Antonella knew he'd be back. Not one little lick of doubt. She'd probably feel the same way about that sober, too. She takes care of the cards first before reaching for that cup… losing herself to it for a few seconds as she drinks deep. It's not quite entirely empty when she sets it back down and flashes a brief, bashful look across at Cesare. "You use that word strangely. Need." She'll raise only once, eager to see how he plays out the hand.

Cesare plays conservatively this time, risking what little he has in small bites. His, "Oh?" is a touch distracted in the back-and-forth of the hand, also in his reaching across the table to look into the bottom of the cup and then set it back down in front of Antonella. Directly in front of her. "Maybe you just don't really know what it means?"

That willingness to keep up with what little he's got left has Antonella smiling—but, really, what doesn't right now. When the cup's set back in front of her, she sets her cards down, face up, not bad, that she might take it between both hands, give him a look that says 'see?' and down whatever's left. "Why don't you tell me what it means," comes as she swipes the back of her wrist over her mouth.
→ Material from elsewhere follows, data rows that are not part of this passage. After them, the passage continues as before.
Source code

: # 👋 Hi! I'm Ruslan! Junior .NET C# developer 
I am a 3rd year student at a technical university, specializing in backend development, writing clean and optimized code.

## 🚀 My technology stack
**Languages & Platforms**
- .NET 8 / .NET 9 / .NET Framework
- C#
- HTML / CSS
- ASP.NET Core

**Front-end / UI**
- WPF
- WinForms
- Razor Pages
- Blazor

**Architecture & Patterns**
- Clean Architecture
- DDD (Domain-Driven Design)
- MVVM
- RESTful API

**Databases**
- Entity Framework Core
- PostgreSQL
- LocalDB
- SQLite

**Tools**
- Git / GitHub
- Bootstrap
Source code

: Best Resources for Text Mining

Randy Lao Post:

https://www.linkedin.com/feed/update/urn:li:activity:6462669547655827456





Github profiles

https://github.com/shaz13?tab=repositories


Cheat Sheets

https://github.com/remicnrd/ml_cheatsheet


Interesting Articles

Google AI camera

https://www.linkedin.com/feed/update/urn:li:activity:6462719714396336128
"Why don't we just play cards." His turn to call. "Someone will come along sooner or later and want to join us, and we can win a little, then we'll buy you a lovely whore, and you can sleep it off in the arms of bliss." Cesare smiles expectantly, confident enough in that hand that he's already walking his fingers to the pot.

Antonella stares at Cesare as if she's weighing her why-don't-we against his, deciding how much she might want to press the issue. All while ignoring the cards. He's won, to be certain, but she doesn't seem to care right at this particular moment. Eventually, she declares, "Only because I like you," and lets it go. For now. Maybe she'll remember when she's sober. For now, she's happy to get back to their game, to play the pretty and tipsy bait for whatever strangers might happen by to make their evening a bit more profitable.